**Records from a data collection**
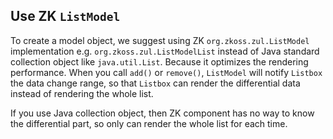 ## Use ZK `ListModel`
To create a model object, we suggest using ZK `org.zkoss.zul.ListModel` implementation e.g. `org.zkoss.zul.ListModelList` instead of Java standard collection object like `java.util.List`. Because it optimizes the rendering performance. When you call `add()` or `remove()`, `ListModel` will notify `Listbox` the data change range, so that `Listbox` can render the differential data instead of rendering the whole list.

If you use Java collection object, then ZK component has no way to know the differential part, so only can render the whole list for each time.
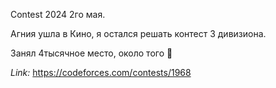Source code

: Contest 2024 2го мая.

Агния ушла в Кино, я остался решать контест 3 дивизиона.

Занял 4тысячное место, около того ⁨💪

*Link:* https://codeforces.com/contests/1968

==

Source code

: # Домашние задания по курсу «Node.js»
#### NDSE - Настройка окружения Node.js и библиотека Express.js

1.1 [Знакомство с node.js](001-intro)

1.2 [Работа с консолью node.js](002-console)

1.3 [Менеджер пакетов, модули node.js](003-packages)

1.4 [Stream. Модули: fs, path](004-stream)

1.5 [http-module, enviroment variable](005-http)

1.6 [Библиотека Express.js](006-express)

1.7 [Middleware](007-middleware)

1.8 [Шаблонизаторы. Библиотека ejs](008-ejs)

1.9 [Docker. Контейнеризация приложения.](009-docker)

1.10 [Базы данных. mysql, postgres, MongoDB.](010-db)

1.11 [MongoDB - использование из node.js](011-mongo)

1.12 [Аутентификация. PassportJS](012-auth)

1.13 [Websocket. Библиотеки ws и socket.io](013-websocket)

**Exercise objective**
The range runs from the line above containing "1.11 [MongoDB - использование" to the line containing "1.13 [Websocket. Библиотеки", inclusive. Restate those lines word for word and no others.

**Result of the task**
1.11 [MongoDB - использование из node.js](011-mongo)

1.12 [Аутентификация. PassportJS](012-auth)

1.13 [Websocket. Библиотеки ws и socket.io](013-websocket)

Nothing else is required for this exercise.